O ministro também explicou que o revestimento do conduto com canos de aço, previsto inicialmente para os primeiros 96 metros do túnel, só cobriu os primeiros 56 metros, devido a problemas que não especificou. Agora os técnicos trabalham na instalação de um sistema de içamento austríaco, que será utilizado para descer e subir a cápsula, disse Golborne. "Isso demorará 48 horas, talvez um pouco menos, por isso o resgate pode começar a partir da meia-noite (horário de Brasília) da quarta-feira", detalhou. De acordo com o ministro da Saúde, Jaime Mañalich, os primeiros a utilizar a cápsula serão quatro pessoas da equipe de resgate, dois mineradores e dois enfermeiros, que descerão até o fundo da mina para apoiar a saída dos trabalhadores. Enquanto isso, os mineradores presos trabalham na galeria na instalação de uma plataforma para poder alcançar com comodidade a cápsula.

O resgate

A escavação do duto que alcançou os mineiros durou 33 dias.

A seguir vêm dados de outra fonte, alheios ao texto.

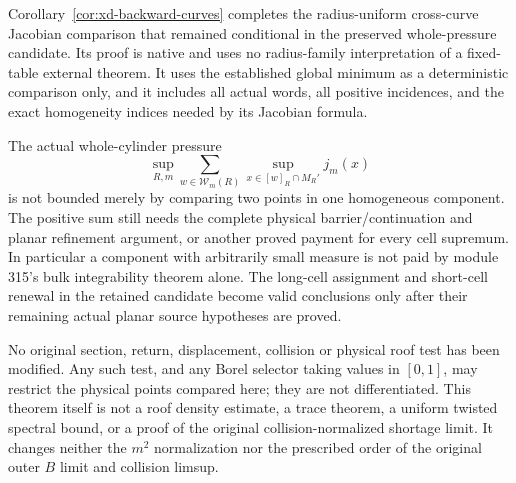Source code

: \begin{remark}
\label{rem:xd-pressure-scope}
Corollary~\ref{cor:xd-backward-curves} completes the radius-uniform
cross-curve Jacobian comparison that remained conditional in the
preserved whole-pressure candidate.  Its proof is native and uses
no radius-family interpretation of a fixed-table external theorem.
It uses the established global minimum as a deterministic comparison
only, and it includes all actual words, all positive incidences,
and the exact homogeneity indices needed by its Jacobian formula.

The actual whole-cylinder pressure
\[
 \sup_{R,m}\sum_{w\in\mathcal W_m(R)}
                  \sup_{x\in[w]_R\cap M_R'}j_m(x)
\]
is not bounded merely by comparing two points in one homogeneous
component.  The positive sum still needs the complete physical
barrier/continuation and planar refinement argument, or another
proved payment for every cell supremum.  In particular a component
with arbitrarily small measure is not paid by module 315's bulk
integrability theorem alone.  The long-cell assignment and short-cell
renewal in the retained candidate become valid conclusions only
after their remaining actual planar source hypotheses are proved.

No original section, return, displacement, collision or physical roof
test has been modified.  Any such test, and any Borel selector taking
values in $[0,1]$, may restrict the physical points compared here;
they are not differentiated.  This theorem itself is not a roof
density estimate, a trace theorem, a uniform twisted spectral bound,
or a proof of the original collision-normalized shortage limit.
It changes neither the $m^2$ normalization nor the prescribed order
of the original outer $B$ limit and collision limsup.
\end{remark}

O processo foi concluído no sábado, quando os martelos das perfuradoras chegaram até o abrigo onde eles estão, a quase 700 m de profundidade. Concluída esta etapa, as equipes de resgate decidiram revestir o duto - ainda que parcialmente - para aumentar a segurança. O içamento começará somente na quarta, depois de realizados testes com as cápsulas vazias. A cápsula Fênix, que será usada para içar os mineiros, tem 53 cm de diâmetro. Todo trajeto de subida durará cerca de 15 minutos, apesar de a operação de saída levar cerca de uma hora para cada mineiro. Durante todo o percurso de subida, eles terão suas condições de saúde monitoradas, usarão tubos de oxigênio e se comunicarão com as equipes da superfície por meio de microfones instalados nos capacetes.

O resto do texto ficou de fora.